** Task to carry out **
Would you return, word for word, the lines of the data below from the line with "Image for Docker" through the line with "[Verible](https://www.veripool.org/wiki/verilator) - verilog", and no others?

** Dataset excerpts **
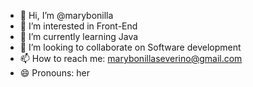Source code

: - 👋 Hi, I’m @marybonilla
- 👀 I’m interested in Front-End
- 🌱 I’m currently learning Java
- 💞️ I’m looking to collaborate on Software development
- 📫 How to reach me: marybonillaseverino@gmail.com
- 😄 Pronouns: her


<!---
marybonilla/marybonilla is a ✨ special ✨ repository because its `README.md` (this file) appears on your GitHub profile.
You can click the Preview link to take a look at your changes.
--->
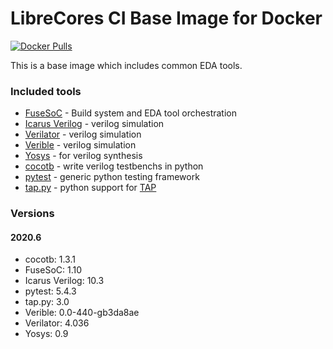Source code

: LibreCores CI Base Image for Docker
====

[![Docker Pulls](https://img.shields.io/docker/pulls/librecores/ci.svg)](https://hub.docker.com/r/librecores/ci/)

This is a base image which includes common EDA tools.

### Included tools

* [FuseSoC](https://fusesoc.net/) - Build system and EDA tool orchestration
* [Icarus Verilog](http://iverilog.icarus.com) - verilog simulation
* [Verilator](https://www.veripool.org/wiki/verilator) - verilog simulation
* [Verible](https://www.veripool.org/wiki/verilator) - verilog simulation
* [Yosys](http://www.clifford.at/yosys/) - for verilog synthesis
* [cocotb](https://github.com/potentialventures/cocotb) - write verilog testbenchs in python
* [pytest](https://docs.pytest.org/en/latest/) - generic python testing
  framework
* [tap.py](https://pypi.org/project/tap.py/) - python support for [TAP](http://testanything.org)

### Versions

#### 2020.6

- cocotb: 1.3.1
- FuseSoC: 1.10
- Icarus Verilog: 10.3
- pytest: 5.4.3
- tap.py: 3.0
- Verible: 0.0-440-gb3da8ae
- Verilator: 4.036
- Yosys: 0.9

---

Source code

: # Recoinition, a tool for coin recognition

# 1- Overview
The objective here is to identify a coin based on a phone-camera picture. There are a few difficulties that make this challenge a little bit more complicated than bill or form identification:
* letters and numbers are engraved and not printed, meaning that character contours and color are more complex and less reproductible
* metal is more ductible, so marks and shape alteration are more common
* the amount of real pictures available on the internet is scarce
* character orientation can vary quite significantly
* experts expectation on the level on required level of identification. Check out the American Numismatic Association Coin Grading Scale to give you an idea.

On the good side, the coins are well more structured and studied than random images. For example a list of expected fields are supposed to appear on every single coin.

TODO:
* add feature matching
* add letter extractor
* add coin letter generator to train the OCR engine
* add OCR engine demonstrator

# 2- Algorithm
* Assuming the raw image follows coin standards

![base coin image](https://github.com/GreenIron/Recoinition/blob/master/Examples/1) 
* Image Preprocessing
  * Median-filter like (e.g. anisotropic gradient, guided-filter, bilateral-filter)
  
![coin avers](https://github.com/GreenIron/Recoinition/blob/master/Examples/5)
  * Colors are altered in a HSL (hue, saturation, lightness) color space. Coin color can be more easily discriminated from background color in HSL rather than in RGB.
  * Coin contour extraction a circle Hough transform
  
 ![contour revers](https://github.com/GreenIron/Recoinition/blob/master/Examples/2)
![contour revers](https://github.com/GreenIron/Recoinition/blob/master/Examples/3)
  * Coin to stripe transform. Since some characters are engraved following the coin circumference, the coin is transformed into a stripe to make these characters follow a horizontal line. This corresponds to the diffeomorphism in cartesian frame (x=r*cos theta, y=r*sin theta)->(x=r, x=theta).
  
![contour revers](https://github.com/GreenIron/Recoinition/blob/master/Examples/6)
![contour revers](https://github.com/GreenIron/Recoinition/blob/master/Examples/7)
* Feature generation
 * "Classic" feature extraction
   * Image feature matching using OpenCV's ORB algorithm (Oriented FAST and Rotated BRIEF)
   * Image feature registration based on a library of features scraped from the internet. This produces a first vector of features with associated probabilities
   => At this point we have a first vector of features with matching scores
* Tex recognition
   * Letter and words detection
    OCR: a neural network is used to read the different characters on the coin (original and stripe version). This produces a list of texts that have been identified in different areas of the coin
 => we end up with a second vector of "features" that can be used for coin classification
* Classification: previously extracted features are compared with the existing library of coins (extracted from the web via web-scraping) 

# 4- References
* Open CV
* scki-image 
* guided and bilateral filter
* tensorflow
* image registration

** Exercise solution **
: LibreCores CI Base Image for Docker
====

[![Docker Pulls](https://img.shields.io/docker/pulls/librecores/ci.svg)](https://hub.docker.com/r/librecores/ci/)

This is a base image which includes common EDA tools.

### Included tools

* [FuseSoC](https://fusesoc.net/) - Build system and EDA tool orchestration
* [Icarus Verilog](http://iverilog.icarus.com) - verilog simulation
* [Verilator](https://www.veripool.org/wiki/verilator) - verilog simulation
* [Verible](https://www.veripool.org/wiki/verilator) - verilog simulation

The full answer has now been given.